In the very hour when victory seemed sure, Sobieski suddenly appeared with an army of only seventy thousand men, and struck the Turks like a whirlwind.* The Turks were so dumbfounded and bewildered by his sudden movement that they fled, panic-stricken, so that the proud, exultant foe was scattered to the winds, leaving behind them all of their war materials, and never stopping until they had reached the borders of Hungary. This defeat was so final that it was the very end of the Oriental dream of supremacy in Europe.*

abridged

Abridged from ‘The Life of King John Sobieski’ (1915) by John Sobieski (1842-1927).

The High or Sublime Porte (French for gate) is a handy term for the Government of the Ottoman Empire. Strictly speaking, it is the High Gate of the Sultan’s Palace in Constantinople; the term is used much as we may speak of Downing Street, or Whitehall.

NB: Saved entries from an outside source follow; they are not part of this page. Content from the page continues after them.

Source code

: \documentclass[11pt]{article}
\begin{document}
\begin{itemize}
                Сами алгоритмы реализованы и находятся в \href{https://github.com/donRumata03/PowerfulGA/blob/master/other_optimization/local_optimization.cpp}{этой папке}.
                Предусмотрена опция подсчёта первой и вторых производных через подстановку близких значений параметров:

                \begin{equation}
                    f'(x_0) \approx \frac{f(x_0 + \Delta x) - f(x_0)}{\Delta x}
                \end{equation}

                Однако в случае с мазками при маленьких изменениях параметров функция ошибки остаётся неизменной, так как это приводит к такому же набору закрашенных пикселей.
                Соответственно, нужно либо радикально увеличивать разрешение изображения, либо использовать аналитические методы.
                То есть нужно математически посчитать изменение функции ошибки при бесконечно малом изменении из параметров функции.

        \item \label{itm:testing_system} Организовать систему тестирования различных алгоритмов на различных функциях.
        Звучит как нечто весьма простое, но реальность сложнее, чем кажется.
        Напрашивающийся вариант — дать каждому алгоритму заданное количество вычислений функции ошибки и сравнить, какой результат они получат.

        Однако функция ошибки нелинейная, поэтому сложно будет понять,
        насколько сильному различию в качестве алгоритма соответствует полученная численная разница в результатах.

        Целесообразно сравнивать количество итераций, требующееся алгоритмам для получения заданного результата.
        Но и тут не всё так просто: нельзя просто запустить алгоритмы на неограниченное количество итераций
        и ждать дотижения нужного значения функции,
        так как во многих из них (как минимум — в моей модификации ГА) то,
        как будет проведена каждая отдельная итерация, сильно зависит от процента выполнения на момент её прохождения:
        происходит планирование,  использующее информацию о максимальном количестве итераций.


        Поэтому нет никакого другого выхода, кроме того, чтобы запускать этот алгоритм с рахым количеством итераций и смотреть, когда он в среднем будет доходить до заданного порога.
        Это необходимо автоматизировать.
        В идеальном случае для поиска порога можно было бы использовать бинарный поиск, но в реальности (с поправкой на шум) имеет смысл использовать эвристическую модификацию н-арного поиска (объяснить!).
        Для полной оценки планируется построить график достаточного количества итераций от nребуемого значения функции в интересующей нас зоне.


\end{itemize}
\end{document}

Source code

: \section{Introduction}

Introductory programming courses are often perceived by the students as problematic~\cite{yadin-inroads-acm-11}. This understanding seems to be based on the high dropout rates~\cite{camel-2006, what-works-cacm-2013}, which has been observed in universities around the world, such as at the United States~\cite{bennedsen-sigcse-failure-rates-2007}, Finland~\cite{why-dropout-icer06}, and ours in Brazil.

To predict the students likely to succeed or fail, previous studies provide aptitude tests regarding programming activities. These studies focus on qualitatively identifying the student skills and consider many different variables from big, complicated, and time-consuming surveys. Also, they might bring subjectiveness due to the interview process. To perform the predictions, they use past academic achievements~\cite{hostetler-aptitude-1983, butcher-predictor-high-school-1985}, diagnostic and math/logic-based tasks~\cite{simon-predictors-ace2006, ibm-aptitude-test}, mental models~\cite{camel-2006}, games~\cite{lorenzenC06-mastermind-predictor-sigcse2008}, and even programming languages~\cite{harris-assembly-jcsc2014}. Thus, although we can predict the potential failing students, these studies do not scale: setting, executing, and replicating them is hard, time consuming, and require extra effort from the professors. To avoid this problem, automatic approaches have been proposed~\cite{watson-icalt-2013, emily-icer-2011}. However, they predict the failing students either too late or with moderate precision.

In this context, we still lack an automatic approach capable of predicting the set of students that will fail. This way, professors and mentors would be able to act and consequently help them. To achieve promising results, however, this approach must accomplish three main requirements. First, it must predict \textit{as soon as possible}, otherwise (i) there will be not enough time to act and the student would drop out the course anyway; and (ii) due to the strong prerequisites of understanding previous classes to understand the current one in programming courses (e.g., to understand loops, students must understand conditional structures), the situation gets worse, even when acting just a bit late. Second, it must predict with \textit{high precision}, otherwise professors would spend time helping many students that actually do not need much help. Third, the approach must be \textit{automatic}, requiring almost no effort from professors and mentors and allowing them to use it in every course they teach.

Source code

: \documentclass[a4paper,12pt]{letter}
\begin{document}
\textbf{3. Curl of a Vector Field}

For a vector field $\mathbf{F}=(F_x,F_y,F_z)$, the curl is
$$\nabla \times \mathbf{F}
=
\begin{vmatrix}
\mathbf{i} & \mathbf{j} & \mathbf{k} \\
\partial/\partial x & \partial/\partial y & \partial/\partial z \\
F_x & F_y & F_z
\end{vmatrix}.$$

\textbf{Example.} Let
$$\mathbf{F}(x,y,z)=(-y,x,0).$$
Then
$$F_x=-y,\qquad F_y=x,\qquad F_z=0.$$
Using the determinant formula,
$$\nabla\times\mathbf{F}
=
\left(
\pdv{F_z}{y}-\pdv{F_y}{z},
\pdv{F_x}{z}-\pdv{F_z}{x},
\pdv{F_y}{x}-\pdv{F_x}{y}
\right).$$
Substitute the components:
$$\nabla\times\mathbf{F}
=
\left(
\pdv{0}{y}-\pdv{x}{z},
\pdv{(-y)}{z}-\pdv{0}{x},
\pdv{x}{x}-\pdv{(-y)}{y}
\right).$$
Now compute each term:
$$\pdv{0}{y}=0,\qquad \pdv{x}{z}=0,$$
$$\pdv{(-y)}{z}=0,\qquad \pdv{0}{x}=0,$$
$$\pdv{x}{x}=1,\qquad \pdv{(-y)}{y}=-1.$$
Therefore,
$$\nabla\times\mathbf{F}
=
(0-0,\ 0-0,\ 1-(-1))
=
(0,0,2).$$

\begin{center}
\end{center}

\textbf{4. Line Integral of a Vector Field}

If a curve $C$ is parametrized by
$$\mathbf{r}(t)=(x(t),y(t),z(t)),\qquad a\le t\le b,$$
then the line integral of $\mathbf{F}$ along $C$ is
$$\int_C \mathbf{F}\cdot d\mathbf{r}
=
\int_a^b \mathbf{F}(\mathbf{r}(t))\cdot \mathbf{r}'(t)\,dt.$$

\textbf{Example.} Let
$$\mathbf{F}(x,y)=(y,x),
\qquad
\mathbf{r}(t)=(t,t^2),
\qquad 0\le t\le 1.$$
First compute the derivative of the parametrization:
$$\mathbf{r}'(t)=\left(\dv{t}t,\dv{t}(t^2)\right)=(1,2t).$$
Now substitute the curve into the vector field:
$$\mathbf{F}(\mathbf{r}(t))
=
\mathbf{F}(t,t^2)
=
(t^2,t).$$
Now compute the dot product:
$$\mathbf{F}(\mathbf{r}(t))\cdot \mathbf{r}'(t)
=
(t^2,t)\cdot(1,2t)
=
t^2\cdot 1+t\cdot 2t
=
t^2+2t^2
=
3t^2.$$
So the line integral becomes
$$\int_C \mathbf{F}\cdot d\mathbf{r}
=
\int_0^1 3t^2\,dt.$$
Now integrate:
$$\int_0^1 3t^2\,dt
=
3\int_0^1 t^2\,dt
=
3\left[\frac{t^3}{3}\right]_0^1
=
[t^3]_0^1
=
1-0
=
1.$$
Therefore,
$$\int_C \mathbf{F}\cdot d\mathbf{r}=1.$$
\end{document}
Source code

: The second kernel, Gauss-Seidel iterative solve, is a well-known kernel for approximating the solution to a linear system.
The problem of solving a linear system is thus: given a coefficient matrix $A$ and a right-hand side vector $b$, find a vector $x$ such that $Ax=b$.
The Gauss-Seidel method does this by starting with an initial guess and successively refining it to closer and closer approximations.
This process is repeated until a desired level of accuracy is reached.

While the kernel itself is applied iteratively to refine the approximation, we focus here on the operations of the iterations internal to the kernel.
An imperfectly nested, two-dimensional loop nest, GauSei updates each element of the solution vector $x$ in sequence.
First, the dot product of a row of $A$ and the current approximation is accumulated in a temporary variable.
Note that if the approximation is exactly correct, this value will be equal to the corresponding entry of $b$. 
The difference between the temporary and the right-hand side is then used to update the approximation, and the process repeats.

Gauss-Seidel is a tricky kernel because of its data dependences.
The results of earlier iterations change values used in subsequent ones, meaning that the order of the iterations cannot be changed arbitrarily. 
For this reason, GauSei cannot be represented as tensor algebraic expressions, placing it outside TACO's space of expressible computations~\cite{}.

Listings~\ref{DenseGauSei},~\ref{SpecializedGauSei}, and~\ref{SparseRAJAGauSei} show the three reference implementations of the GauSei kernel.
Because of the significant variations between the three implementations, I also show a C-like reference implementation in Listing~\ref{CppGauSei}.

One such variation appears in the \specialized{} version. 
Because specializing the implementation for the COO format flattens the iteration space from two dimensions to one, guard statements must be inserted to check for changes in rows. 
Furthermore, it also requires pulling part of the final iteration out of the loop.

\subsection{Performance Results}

Modern estimates suggest about 150,000 for the Ottoman forces, and something rather short of 90,000 for the combined forces of John Sobieski’s Poles, Germans and Austrians.

Victory at Vienna began the Great Turkish War, which lasted until the Treaty of Karlowitz in 1699. It was a defeat for the Ottoman Empire that proved to be the beginning of a gradual decline.

Précis
In 1683, the Ottoman Turks threw everything into a siege of Vienna, believing that King John of Poland was too sickly to mount another resistance. But quite unexpectedly John came, and with a force half the size of theirs he swept the Turks from the battlefield in a defeat so humiliating that the Turks never seriously troubled Western Europe again.
Questions for Critics

1. What is the author aiming to achieve in writing this?

2. Note any words, devices or turns of phrase that strike you. How do they help the author communicate his ideas more effectively?

3. What impression does this passage make on you? How might you put that impression into words?

Based on The English Critic (1939) by NL Clay, drawing on The New Criticism: A Lecture Delivered at Columbia University, March 9, 1910, by J. E. Spingarn, Professor of Comparative Literature in Columbia University, USA.

Sevens

Suggest answers to this question. See if you can limit one answer to exactly seven words.

What happened in the Spring of 1683 that encouraged the Turks to invade Austria?

Suggestion

Rumour spread that John Sobieski was ill.

Jigsaws

Express the ideas below in a single sentence, using different words as much as possible. Do not be satisfied with the first answer you think of; think of several, and choose the best.

The Turks were afraid of King John. Rumour said he was too ill to fight. The Turks laid siege to Vienna in 1683.